Rain TV launches crowdfunding campaign for Russia's first-ever political drama
Still from Zavtra (2015)

2 March 2015

Independent Russian news channel Rain TV has launched a crowdfunding campaign for a new television series, Zavtra (Tomorrow). The new programme, described by its writers as Russia’s first-ever political drama, is set in 2018 just following the next presidential election. In the future Russia, an opposition politician unexpectedly wins the election, leaving Russia’s parliament under the control of a new, centre-left coalition. Grappling with a Russia in the midst of an energy crisis, the protagonists of Zavtra — employees of the new presidential administration — have to find a new prime minister, form a cabinet, tackle corruption and reform the country.

Natalya Sindeyeva, co-owner and general director of Rain TV, came up with the idea for the show. “The characters have sincerity, the desire to change our lives, to do everything they can to create a Russia they want to live in,” Sindeyeva said. “It’s not important that these guys have no experience, no team; it’s not important that they make mistakes … They have no desire to snatch, to rob, to come to power then to divide it all between them. They are idealists. But I, too, was and remain an idealist, despite all of our problems. And I still believe in the long and successful life of Rain. In the concept of the series, I lay out the idea that if you’re an idealist, if you have a good purpose, you will be able to overcome everything, no matter how difficult it is. And you’ll have decent people around you who will follow you.”

Rain TV has struggled to survive the last year, after it claims it became the victim of a campaign to take it off air following a controversial poll about the Siege of Leningrad.
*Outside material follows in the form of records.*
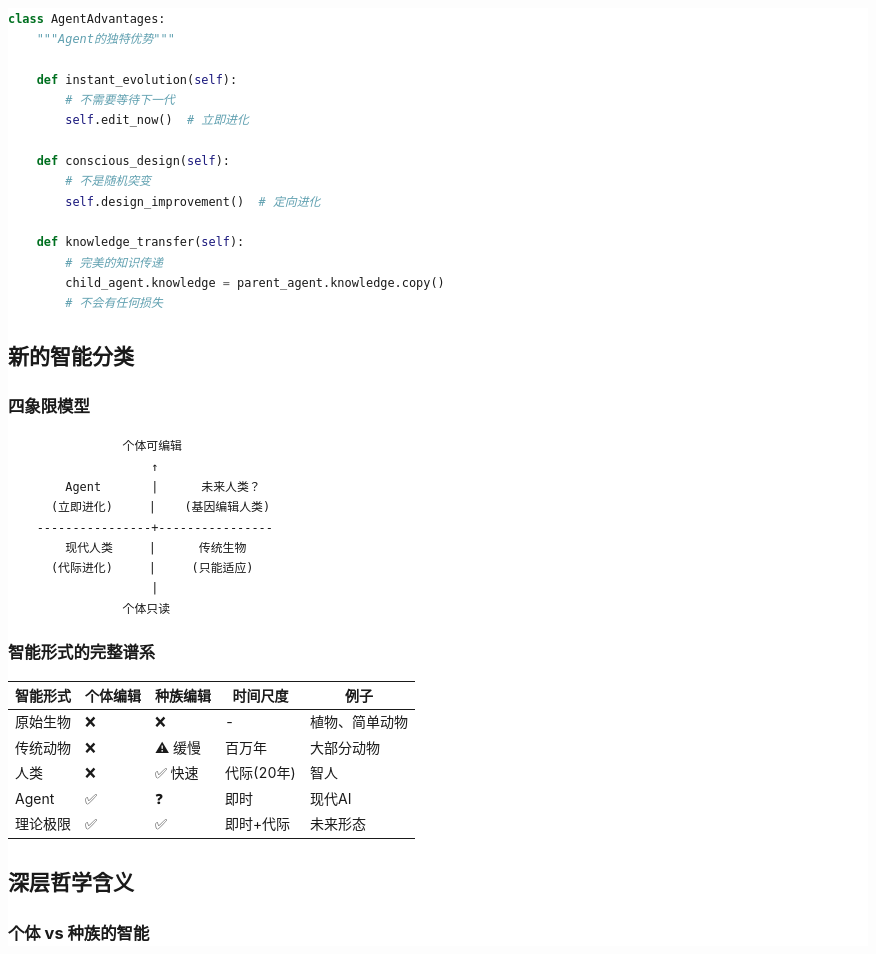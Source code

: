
 ```python
class AgentAdvantages:
    """Agent的独特优势"""

    def instant_evolution(self):
        # 不需要等待下一代
        self.edit_now()  # 立即进化

    def conscious_design(self):
        # 不是随机突变
        self.design_improvement()  # 定向进化

    def knowledge_transfer(self):
        # 完美的知识传递
        child_agent.knowledge = parent_agent.knowledge.copy()
        # 不会有任何损失
```

## 新的智能分类

### 四象限模型

```
                个体可编辑
                    ↑
        Agent       |      未来人类？
      (立即进化)     |    (基因编辑人类)
    ----------------+----------------
        现代人类     |      传统生物
      (代际进化)     |     (只能适应)
                    |
                个体只读
```

### 智能形式的完整谱系

| 智能形式 | 个体编辑 | 种族编辑 | 时间尺度 | 例子 |
|---------|----------|----------|----------|------|
| 原始生物 | ❌ | ❌ | - | 植物、简单动物 |
| 传统动物 | ❌ | ⚠️ 缓慢 | 百万年 | 大部分动物 |
| 人类 | ❌ | ✅ 快速 | 代际(20年) | 智人 |
| Agent | ✅ | ❓ | 即时 | 现代AI |
| 理论极限 | ✅ | ✅ | 即时+代际 | 未来形态 |

## 深层哲学含义

### 个体 vs 种族的智能
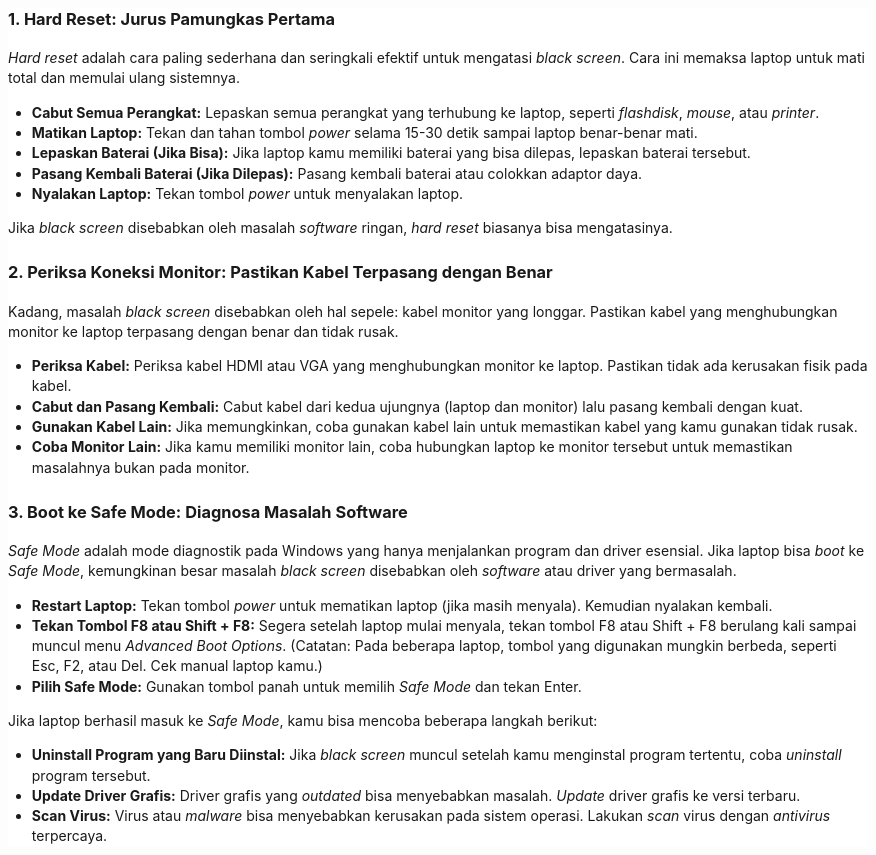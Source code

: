 ### 1\. Hard Reset: Jurus Pamungkas Pertama

_Hard reset_ adalah cara paling sederhana dan seringkali efektif untuk mengatasi _black screen_. Cara ini memaksa laptop untuk mati total dan memulai ulang sistemnya.

- **Cabut Semua Perangkat:** Lepaskan semua perangkat yang terhubung ke laptop, seperti _flashdisk_, _mouse_, atau _printer_.
- **Matikan Laptop:** Tekan dan tahan tombol _power_ selama 15-30 detik sampai laptop benar-benar mati.
- **Lepaskan Baterai (Jika Bisa):** Jika laptop kamu memiliki baterai yang bisa dilepas, lepaskan baterai tersebut.
- **Pasang Kembali Baterai (Jika Dilepas):** Pasang kembali baterai atau colokkan adaptor daya.
- **Nyalakan Laptop:** Tekan tombol _power_ untuk menyalakan laptop.

Jika _black screen_ disebabkan oleh masalah _software_ ringan, _hard reset_ biasanya bisa mengatasinya.

### 2\. Periksa Koneksi Monitor: Pastikan Kabel Terpasang dengan Benar

Kadang, masalah _black screen_ disebabkan oleh hal sepele: kabel monitor yang longgar. Pastikan kabel yang menghubungkan monitor ke laptop terpasang dengan benar dan tidak rusak.

- **Periksa Kabel:** Periksa kabel HDMI atau VGA yang menghubungkan monitor ke laptop. Pastikan tidak ada kerusakan fisik pada kabel.
- **Cabut dan Pasang Kembali:** Cabut kabel dari kedua ujungnya (laptop dan monitor) lalu pasang kembali dengan kuat.
- **Gunakan Kabel Lain:** Jika memungkinkan, coba gunakan kabel lain untuk memastikan kabel yang kamu gunakan tidak rusak.
- **Coba Monitor Lain:** Jika kamu memiliki monitor lain, coba hubungkan laptop ke monitor tersebut untuk memastikan masalahnya bukan pada monitor.

### 3\. Boot ke Safe Mode: Diagnosa Masalah Software

_Safe Mode_ adalah mode diagnostik pada Windows yang hanya menjalankan program dan driver esensial. Jika laptop bisa _boot_ ke _Safe Mode_, kemungkinan besar masalah _black screen_ disebabkan oleh _software_ atau driver yang bermasalah.

- **Restart Laptop:** Tekan tombol _power_ untuk mematikan laptop (jika masih menyala). Kemudian nyalakan kembali.
- **Tekan Tombol F8 atau Shift + F8:** Segera setelah laptop mulai menyala, tekan tombol F8 atau Shift + F8 berulang kali sampai muncul menu _Advanced Boot Options_. (Catatan: Pada beberapa laptop, tombol yang digunakan mungkin berbeda, seperti Esc, F2, atau Del. Cek manual laptop kamu.)
- **Pilih Safe Mode:** Gunakan tombol panah untuk memilih _Safe Mode_ dan tekan Enter.

Jika laptop berhasil masuk ke _Safe Mode_, kamu bisa mencoba beberapa langkah berikut:

- **Uninstall Program yang Baru Diinstal:** Jika _black screen_ muncul setelah kamu menginstal program tertentu, coba _uninstall_ program tersebut.
- **Update Driver Grafis:** Driver grafis yang _outdated_ bisa menyebabkan masalah. _Update_ driver grafis ke versi terbaru.
- **Scan Virus:** Virus atau _malware_ bisa menyebabkan kerusakan pada sistem operasi. Lakukan _scan_ virus dengan _antivirus_ terpercaya.
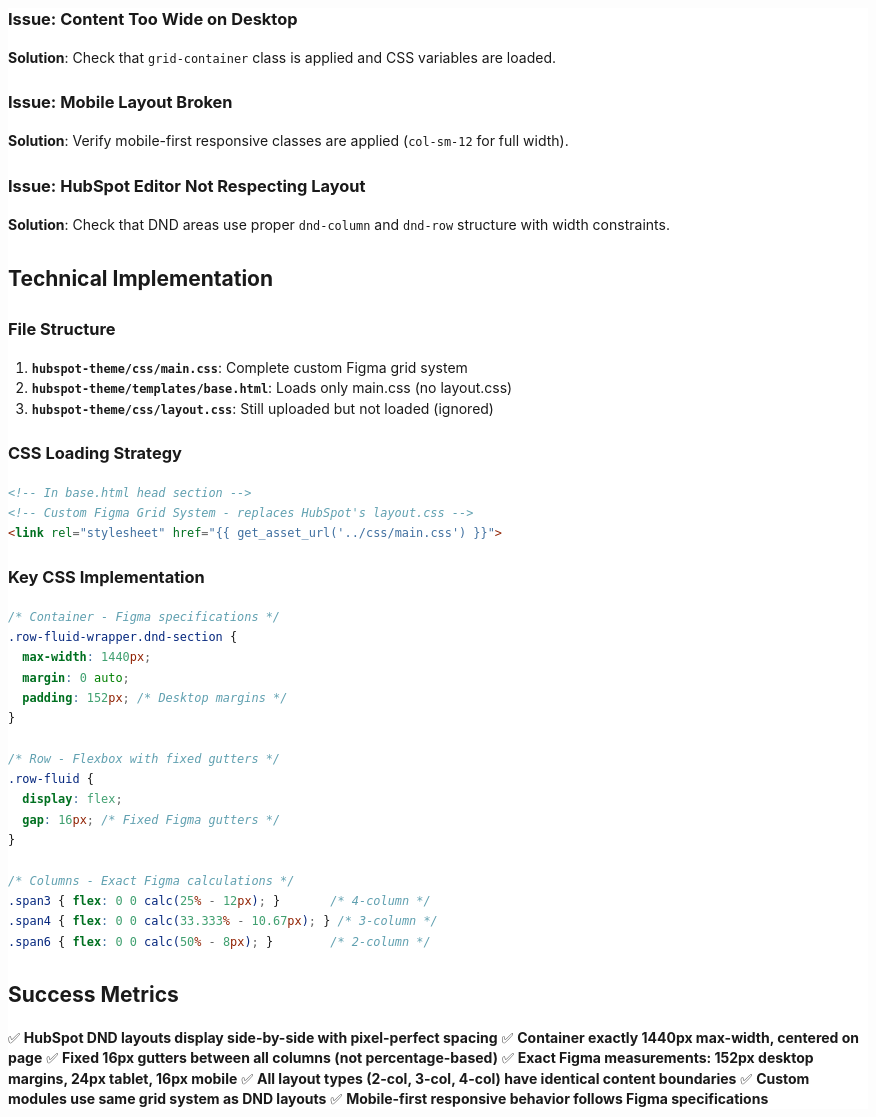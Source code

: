 ### Issue: Content Too Wide on Desktop
**Solution**: Check that `grid-container` class is applied and CSS variables are loaded.

### Issue: Mobile Layout Broken
**Solution**: Verify mobile-first responsive classes are applied (`col-sm-12` for full width).

### Issue: HubSpot Editor Not Respecting Layout
**Solution**: Check that DND areas use proper `dnd-column` and `dnd-row` structure with width constraints.

## Technical Implementation

### File Structure
1. **`hubspot-theme/css/main.css`**: Complete custom Figma grid system
2. **`hubspot-theme/templates/base.html`**: Loads only main.css (no layout.css)
3. **`hubspot-theme/css/layout.css`**: Still uploaded but not loaded (ignored)

### CSS Loading Strategy
```html
<!-- In base.html head section -->
<!-- Custom Figma Grid System - replaces HubSpot's layout.css -->
<link rel="stylesheet" href="{{ get_asset_url('../css/main.css') }}">
```

### Key CSS Implementation
```css
/* Container - Figma specifications */
.row-fluid-wrapper.dnd-section {
  max-width: 1440px;
  margin: 0 auto;
  padding: 152px; /* Desktop margins */
}

/* Row - Flexbox with fixed gutters */
.row-fluid {
  display: flex;
  gap: 16px; /* Fixed Figma gutters */
}

/* Columns - Exact Figma calculations */
.span3 { flex: 0 0 calc(25% - 12px); }       /* 4-column */
.span4 { flex: 0 0 calc(33.333% - 10.67px); } /* 3-column */
.span6 { flex: 0 0 calc(50% - 8px); }        /* 2-column */
```

## Success Metrics

✅ **HubSpot DND layouts display side-by-side with pixel-perfect spacing**
✅ **Container exactly 1440px max-width, centered on page**
✅ **Fixed 16px gutters between all columns (not percentage-based)**
✅ **Exact Figma measurements: 152px desktop margins, 24px tablet, 16px mobile**
✅ **All layout types (2-col, 3-col, 4-col) have identical content boundaries**
✅ **Custom modules use same grid system as DND layouts**
✅ **Mobile-first responsive behavior follows Figma specifications**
Published on Rain TV’s website last January, the poll asked readers whether Leningrad (now St Petersburg) should have been surrendered to the Nazis in order to save thousands of lives. As a result of the public backlash from politicians, bloggers and journalists, who slammed the poll as desecrating the memory of the Second World War, major cable operators dropped the beleaguered channel from their packages.

Eighteen million roubles ($289,568), Rain TV’s stated amount on Russian crowdfunding platform Planeta.ru, will cover costs associated with the production of the show, according to Sindeyeva. So far, the station has managed to collect 957,950 roubles ($15,416). Rain TV aired the pilot episode on 23 February.